Something changed forever inside me then. Hazel’s body had looked strange but somehow okay, part of a story we never want to hear but that death is always going to whisper to us someday.
We die, it happens.
Cass’s body said more than this. It said God was dead, too, and that he’d always hated us anyway.
“Bill.”
Emily was pointing at the wall of the pool area, at a two-foot smear of dried blood. “And there.”
Another smear, on the floor toward the side. This was what the forearm had been used for. Someone had held one of the cut ends against these surfaces and dragged a trail of evidence, to make it that bit harder trying to hide it all. Were these smears just down here? Or upstairs, too? Were they in the bed, under it? In drawers, in the roof?
Emily looked sick. Evidently even her experience in the Gulf was not enough to make this okay.
“This isn’t a game,” I said.
“No. Nothing like this was ever in the plan, ever even hinted at. You think I’d
be
here if it had been?”
“That’s not what I meant.” I had tears running down my face and appeared powerless to stop them. “I mean, how could
anyone
think of this as a
game
? I mean, what kind of person could even
do
this?”
“Warner? From the sound of it he was someone with—”

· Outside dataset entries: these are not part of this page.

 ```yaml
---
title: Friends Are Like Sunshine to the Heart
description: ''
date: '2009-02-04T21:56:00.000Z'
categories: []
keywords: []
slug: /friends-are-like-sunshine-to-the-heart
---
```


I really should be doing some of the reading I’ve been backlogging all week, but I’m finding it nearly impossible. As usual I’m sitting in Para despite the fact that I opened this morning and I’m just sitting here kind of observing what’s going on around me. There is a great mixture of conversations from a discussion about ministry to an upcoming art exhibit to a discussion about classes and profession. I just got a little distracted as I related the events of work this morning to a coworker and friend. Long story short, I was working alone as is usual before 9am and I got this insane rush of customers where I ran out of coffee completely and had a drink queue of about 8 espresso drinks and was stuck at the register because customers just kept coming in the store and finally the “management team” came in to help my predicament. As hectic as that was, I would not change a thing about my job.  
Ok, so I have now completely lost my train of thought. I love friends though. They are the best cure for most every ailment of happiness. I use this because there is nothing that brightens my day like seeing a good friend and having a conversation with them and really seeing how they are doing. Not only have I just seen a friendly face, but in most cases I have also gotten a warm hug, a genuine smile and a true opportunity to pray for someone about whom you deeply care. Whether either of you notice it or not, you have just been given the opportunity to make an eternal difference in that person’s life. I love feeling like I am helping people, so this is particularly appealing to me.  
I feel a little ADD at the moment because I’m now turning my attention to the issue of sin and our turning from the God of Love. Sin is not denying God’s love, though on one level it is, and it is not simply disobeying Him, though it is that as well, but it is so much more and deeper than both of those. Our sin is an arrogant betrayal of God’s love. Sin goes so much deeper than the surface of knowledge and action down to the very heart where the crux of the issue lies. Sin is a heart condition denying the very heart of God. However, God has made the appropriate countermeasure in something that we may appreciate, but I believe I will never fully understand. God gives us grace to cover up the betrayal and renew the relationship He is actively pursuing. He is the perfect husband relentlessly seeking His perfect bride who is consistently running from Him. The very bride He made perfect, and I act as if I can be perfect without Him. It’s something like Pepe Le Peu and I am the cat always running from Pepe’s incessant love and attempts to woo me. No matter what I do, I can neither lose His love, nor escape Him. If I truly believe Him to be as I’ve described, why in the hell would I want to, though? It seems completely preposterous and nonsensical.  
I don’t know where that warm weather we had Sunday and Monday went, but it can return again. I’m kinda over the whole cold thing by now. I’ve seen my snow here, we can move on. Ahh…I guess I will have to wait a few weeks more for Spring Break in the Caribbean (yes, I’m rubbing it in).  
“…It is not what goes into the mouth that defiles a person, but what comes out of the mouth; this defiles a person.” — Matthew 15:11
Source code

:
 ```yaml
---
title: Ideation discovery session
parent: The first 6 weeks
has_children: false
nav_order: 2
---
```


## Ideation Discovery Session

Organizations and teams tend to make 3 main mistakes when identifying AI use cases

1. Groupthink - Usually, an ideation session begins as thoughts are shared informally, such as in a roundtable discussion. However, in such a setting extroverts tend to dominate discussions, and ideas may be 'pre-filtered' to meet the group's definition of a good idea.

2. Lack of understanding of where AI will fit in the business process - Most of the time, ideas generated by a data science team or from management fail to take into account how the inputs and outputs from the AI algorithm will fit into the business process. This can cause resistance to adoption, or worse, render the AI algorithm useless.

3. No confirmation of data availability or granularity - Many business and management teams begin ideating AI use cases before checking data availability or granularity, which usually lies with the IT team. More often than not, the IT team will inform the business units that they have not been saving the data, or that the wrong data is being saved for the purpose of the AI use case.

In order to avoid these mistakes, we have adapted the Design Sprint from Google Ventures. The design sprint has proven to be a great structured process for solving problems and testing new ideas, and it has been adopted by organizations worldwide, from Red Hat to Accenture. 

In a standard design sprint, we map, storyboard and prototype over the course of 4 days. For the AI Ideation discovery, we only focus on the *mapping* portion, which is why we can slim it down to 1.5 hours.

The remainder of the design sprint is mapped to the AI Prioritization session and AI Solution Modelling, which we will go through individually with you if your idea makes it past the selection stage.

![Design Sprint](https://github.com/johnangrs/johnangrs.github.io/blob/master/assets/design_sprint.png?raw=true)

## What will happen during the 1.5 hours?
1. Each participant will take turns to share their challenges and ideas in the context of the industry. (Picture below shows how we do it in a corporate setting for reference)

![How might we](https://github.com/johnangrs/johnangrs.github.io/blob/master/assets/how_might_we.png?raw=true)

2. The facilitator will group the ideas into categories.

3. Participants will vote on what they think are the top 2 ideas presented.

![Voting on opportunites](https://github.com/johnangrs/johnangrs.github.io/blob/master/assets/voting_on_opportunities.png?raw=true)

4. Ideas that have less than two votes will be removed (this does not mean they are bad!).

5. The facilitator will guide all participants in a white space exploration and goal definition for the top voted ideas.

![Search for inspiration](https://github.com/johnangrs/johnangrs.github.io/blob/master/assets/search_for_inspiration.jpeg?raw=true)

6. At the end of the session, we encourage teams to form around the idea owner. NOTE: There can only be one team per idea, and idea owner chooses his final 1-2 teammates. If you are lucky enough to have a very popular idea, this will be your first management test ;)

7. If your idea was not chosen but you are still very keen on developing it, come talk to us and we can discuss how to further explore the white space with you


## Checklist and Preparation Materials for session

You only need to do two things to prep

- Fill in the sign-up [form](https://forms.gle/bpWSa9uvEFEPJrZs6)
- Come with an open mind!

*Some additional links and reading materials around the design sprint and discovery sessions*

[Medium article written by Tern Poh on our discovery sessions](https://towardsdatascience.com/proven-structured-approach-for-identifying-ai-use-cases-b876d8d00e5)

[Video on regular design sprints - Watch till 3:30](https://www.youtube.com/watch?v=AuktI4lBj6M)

“He’s been AWOL since yesterday evening. Hunter said he was injured, and I saw the chair he’d fallen in, too. I was with Cass
after
that.”
“Right.”
“I know,” I said. “You’ve only got my word for that.”
She shook her head. “You were seen on the Circle last night with her, late—by me, remember? I’d started to realize things were fucked up by then, but I was still holding the role. When Brian failed to show later I got properly nervous, and then I was at her apartment first thing this morning. I know it wasn’t you. You didn’t have time, and you were the most freaked-out and bewildered man in the world. And you’re . . . you’re just not that guy.”
“What about the things Hunter said? Asking how much I actually knew about you?”
“I guessed that would come up again.” She held her gun in my direction, handle first. “You want to take this?”
“Of course not. I have no idea how to even use it.”
“Just trying to show you can trust me.”
“It might not even be loaded, for all I know. So—did you come into Cass’s apartment while I was unconscious on the floor, kill her, hand the body off to someone to do all this to it, and dump it here? Then fake the chase afterward to make me believe you were on my side?”
“No.”
“This isn’t still part of the game? The script playing out? You earning your final payout?”
She held up her mangled hand. “Hard-earned, if so.”
“Yes, you got hurt, but Hunter was the wild card nobody expected. He’s the thing that screwed up their game, and Warner’s, too. You weren’t to know about him, either—and that could be the only reason you got injured.”
She shook her head, and I thought I believed her—but part of me didn’t know.
“Still hearing your thoughts loud and clear,” she said. “The answer’s no. But it strikes me that Marie Thompson went to some pains to tell you to come back here. Made it look sincere, too.”
That had just occurred to me. “Maybe in the hope I’d be caught red-handed with the body.”
“We should go,” she said. “Now.”
“Bandage your hand. I’m going to grab a couple of things.”
She headed back into the kitchen. I stayed a moment longer, wiping my face, looking at the sinking body in my pool, remembering swimming there with Steph late on the night of our anniversary, floating in the aftermath of sex and food and thinking how fine everything was.
Four nights ago. That’s how long all this had taken.
“I’ll get them,” I said to the body. My voice was thick, throttled, quiet. “I don’t know how, and I don’t know when, but I will.”